Perhaps a quarter of a mile down, Tucker lifted her head. “Smell that?”
Pirate sniffed. “What is it?”
“Smells like a long dead animal but there’s something else.” She veered off the deer path to a shallow depression, large boulders looking over it. “Ah.”
Pirate stared at bits of human remains. The rib cage, completely exposed, had been stripped clean of flesh. No arms or legs could be seen. Torn, shredded pieces of cloth lay under the rib cage.
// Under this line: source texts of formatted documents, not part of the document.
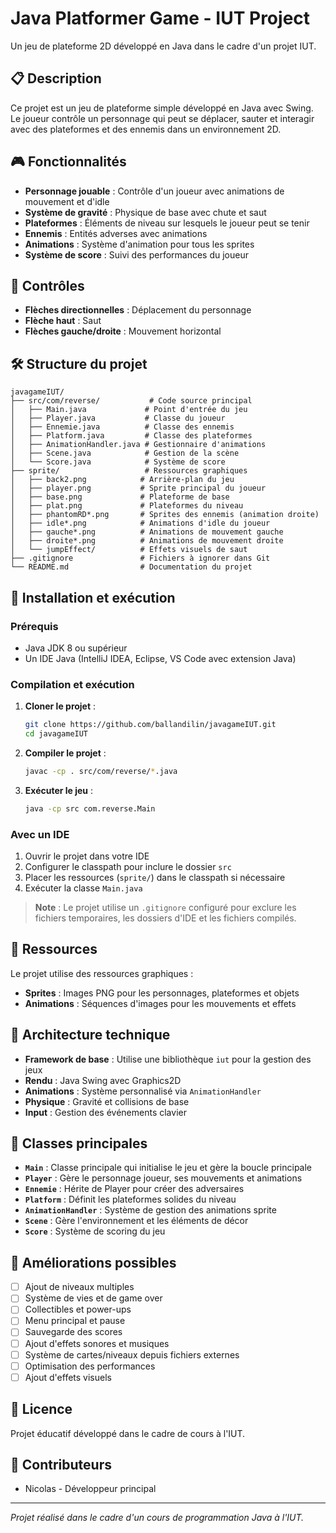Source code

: # Java Platformer Game - IUT Project

Un jeu de plateforme 2D développé en Java dans le cadre d'un projet IUT.

## 📋 Description

Ce projet est un jeu de plateforme simple développé en Java avec Swing. Le joueur contrôle un personnage qui peut se déplacer, sauter et interagir avec des plateformes et des ennemis dans un environnement 2D.

## 🎮 Fonctionnalités

- **Personnage jouable** : Contrôle d'un joueur avec animations de mouvement et d'idle
- **Système de gravité** : Physique de base avec chute et saut
- **Plateformes** : Éléments de niveau sur lesquels le joueur peut se tenir
- **Ennemis** : Entités adverses avec animations
- **Animations** : Système d'animation pour tous les sprites
- **Système de score** : Suivi des performances du joueur

## 🎯 Contrôles

- **Flèches directionnelles** : Déplacement du personnage
- **Flèche haut** : Saut
- **Flèches gauche/droite** : Mouvement horizontal

## 🛠️ Structure du projet

```
javagameIUT/
├── src/com/reverse/           # Code source principal
│   ├── Main.java             # Point d'entrée du jeu
│   ├── Player.java           # Classe du joueur
│   ├── Ennemie.java          # Classe des ennemis
│   ├── Platform.java         # Classe des plateformes
│   ├── AnimationHandler.java # Gestionnaire d'animations
│   ├── Scene.java            # Gestion de la scène
│   └── Score.java            # Système de score
├── sprite/                   # Ressources graphiques
│   ├── back2.png            # Arrière-plan du jeu
│   ├── player.png           # Sprite principal du joueur
│   ├── base.png             # Plateforme de base
│   ├── plat.png             # Plateformes du niveau
│   ├── phantomRD*.png       # Sprites des ennemis (animation droite)
│   ├── idle*.png            # Animations d'idle du joueur
│   ├── gauche*.png          # Animations de mouvement gauche
│   ├── droite*.png          # Animations de mouvement droite
│   └── jumpEffect/          # Effets visuels de saut
├── .gitignore               # Fichiers à ignorer dans Git
└── README.md                # Documentation du projet
```

## 🚀 Installation et exécution

### Prérequis
- Java JDK 8 ou supérieur
- Un IDE Java (IntelliJ IDEA, Eclipse, VS Code avec extension Java)

### Compilation et exécution

1. **Cloner le projet** :
   ```bash
   git clone https://github.com/ballandilin/javagameIUT.git
   cd javagameIUT
   ```

2. **Compiler le projet** :
   ```bash
   javac -cp . src/com/reverse/*.java
   ```

3. **Exécuter le jeu** :
   ```bash
   java -cp src com.reverse.Main
   ```

### Avec un IDE
1. Ouvrir le projet dans votre IDE
2. Configurer le classpath pour inclure le dossier `src`
3. Placer les ressources (`sprite/`) dans le classpath si nécessaire
4. Exécuter la classe `Main.java`

> **Note** : Le projet utilise un `.gitignore` configuré pour exclure les fichiers temporaires, les dossiers d'IDE et les fichiers compilés.

## 🎨 Ressources

Le projet utilise des ressources graphiques :

- **Sprites** : Images PNG pour les personnages, plateformes et objets
- **Animations** : Séquences d'images pour les mouvements et effets

## 🔧 Architecture technique

- **Framework de base** : Utilise une bibliothèque `iut` pour la gestion des jeux
- **Rendu** : Java Swing avec Graphics2D
- **Animations** : Système personnalisé via `AnimationHandler`
- **Physique** : Gravité et collisions de base
- **Input** : Gestion des événements clavier

## 📝 Classes principales

- **`Main`** : Classe principale qui initialise le jeu et gère la boucle principale
- **`Player`** : Gère le personnage joueur, ses mouvements et animations
- **`Ennemie`** : Hérite de Player pour créer des adversaires
- **`Platform`** : Définit les plateformes solides du niveau
- **`AnimationHandler`** : Système de gestion des animations sprite
- **`Scene`** : Gère l'environnement et les éléments de décor
- **`Score`** : Système de scoring du jeu

## 🎯 Améliorations possibles

- [ ] Ajout de niveaux multiples
- [ ] Système de vies et de game over
- [ ] Collectibles et power-ups
- [ ] Menu principal et pause
- [ ] Sauvegarde des scores
- [ ] Ajout d'effets sonores et musiques
- [ ] Système de cartes/niveaux depuis fichiers externes
- [ ] Optimisation des performances
- [ ] Ajout d'effets visuels

## 📄 Licence

Projet éducatif développé dans le cadre de cours à l'IUT.

## 👥 Contributeurs

- Nicolas - Développeur principal

---

*Projet réalisé dans le cadre d'un cours de programmation Java à l'IUT.*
Part of a skull, hat intact, some hair under the brim, had been wedged against the rock.
“What is that other smell?” the Irish wolfhound asked.
“I don’t know. Smells like nuts, kind of. Pirate, a dead human means trouble. When we get home, don’t tell Pewter.”
“Why?”
“She’ll find a way to get Harry up here. That will be nine miles of bad road.”
“Are we really nine miles away?”
“No. It’s an old saying.” The corgi headed down.
“The bones at Old Rawly didn’t smell awful.”
“Those were old, old, old. These bones aren’t old.”
“They talk about the bones at St. Luke’s,” Pirate remarked.
“Again. Those are really old. Just don’t tell Pewter.”
“I won’t.”
Death be not proud, though some have called you so. Death may not be proud but it certainly seemed prevalent.